1. What is the ACL (Anterior Cruciate Ligament)?
The ACL is one of four main ligaments of the knee that connects the femur to the tibia. The ACL's role is to stabilize your knee during quick start/stop and pivoting/cutting movements.
2.Do I need ACL surgery?
ACL reconstruction surgery stabilizes your knee and allows athletes to return to sports, especially the ones requiring cutting and pivoting (like soccer, football, rugby, ultimate frisbee, hockey, and basketball)or landing (volleyball, gymnastics, track & field, and skiing).
3. What happens if I don't have ACL surgery?
Athletes who return to play sports or active patients during daily activities are at risk of creating meniscal tears (shock absorbers in your knee)and cartilage defects (lining of your knee) potentially leading to early onset arthritis in the knee.
4. How long is the surgery?
ACL reconstructive surgery typically lasts about 1 hour and a half, depending on whether other procedures need to be performed at the same time (meniscal repair, cartilage repair).
It is an outpatient surgery, which means you get to go home the same day.
5. Is the surgery painful?
Typically, the procedure is well tolerated by most patients.

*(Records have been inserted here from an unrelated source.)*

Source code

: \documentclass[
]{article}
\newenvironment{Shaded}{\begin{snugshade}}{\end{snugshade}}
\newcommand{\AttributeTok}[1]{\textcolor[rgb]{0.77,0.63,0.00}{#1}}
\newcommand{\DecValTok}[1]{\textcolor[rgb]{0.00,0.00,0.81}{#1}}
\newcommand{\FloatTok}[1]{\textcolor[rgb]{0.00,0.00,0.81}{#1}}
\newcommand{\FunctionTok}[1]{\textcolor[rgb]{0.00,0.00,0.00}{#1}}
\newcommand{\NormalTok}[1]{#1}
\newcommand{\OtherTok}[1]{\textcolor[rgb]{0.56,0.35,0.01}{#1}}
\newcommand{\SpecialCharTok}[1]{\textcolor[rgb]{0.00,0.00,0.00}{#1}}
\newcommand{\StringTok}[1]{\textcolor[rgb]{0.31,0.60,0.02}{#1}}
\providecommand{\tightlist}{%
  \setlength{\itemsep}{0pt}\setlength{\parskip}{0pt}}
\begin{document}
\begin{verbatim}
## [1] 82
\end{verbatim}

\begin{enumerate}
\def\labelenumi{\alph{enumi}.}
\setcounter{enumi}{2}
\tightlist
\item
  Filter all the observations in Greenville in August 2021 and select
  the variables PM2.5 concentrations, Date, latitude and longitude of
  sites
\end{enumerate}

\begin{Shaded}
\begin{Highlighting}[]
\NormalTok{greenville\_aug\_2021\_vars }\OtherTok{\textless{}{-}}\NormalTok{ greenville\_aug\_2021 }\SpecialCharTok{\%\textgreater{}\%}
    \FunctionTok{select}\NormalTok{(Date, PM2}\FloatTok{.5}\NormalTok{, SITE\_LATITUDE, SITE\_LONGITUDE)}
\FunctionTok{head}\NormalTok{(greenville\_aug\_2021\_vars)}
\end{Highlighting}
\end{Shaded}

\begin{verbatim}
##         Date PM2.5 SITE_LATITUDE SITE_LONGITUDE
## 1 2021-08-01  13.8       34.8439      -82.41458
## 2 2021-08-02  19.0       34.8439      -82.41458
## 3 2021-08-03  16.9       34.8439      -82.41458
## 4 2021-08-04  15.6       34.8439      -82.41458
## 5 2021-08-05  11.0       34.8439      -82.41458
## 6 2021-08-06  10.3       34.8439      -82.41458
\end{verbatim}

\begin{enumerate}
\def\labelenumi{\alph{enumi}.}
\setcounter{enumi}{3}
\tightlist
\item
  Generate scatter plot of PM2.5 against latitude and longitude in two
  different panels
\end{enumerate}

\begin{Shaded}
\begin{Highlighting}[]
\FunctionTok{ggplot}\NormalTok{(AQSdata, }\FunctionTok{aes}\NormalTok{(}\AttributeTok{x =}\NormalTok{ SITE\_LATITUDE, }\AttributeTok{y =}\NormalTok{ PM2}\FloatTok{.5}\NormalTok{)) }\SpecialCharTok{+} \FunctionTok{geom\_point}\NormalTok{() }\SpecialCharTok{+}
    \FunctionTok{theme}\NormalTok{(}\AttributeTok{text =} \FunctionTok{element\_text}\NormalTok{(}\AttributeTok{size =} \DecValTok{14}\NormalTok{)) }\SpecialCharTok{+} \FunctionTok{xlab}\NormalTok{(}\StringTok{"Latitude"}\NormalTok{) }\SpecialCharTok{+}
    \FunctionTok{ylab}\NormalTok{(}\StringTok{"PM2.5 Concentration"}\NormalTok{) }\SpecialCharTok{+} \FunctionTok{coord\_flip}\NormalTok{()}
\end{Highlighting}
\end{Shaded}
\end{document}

You will see the Anesthesia doctor prior to your surgery to discuss the option of regional anesthesia - freezing of the nerves in your mid-thigh (adductor canal regional block), much like freezing when you go to the dentist. You have the option of having the freezing in your groin (femoral nerve block) but this may affect the function of your quadriceps post-surgery.
The regional nerve block is in addition to your general anesthetic - you go to sleep during the duration of your surgery.
Dr. Nguyen will also give you a post-surgery folder on the day of the surgery with a prescription for pain medication, anti-inflammatory and antibiotics to take after your procedure.
6. How are the 2 hamstring tendons (gracilis & semitendinosus) harvested?
Through a small incision at the front of the knee. There are 2 remaining hamstring tendons (semimembranosus & biceps femoris) to strengthen during the rehabilitation phase.
Other graft options are the bone patella bone (BTB) graft, the quadriceps tendon, and a donor allograft. Please ask Dr. Nguyen about the pros/cons of each graft.
7. What happens on the day of the surgery?
Please remember not to eat or drink (even water) after midnight the evening before your surgery.
a. Please arrive 3 hours prior to your surgery.
b. Sign in at the registration desk at the front of the hospital with the registration clerks
c. Go to Day Surgery where the nurses will greet and prepare you for your procedure.
d. The Anesthesia doctor and the operating room nurses will accompany you to the Operating Room
e. Surgery takes about 1 hour and half
f. You will then be transferred to the Post-Anesthetic Care Unit for about 1 hour for observation/monitoring. An X-ray of the your knee will be taken at this time.
g. A porter will transfer you back to Day Surgery to go over discharge details with the nurses for about 1 hour.
They will explain Dr. Nguyen's discharge folder in detail which includes the return appointment date/time (on the business card at the front of the folder), how to contact Dr. Nguyen, discharge instructions and what to expect for the next 10 days after surgery, your prescription for pain medication, antibiotics, and anti-inflammatories, and the rehabilitation protocol to give to your therapist.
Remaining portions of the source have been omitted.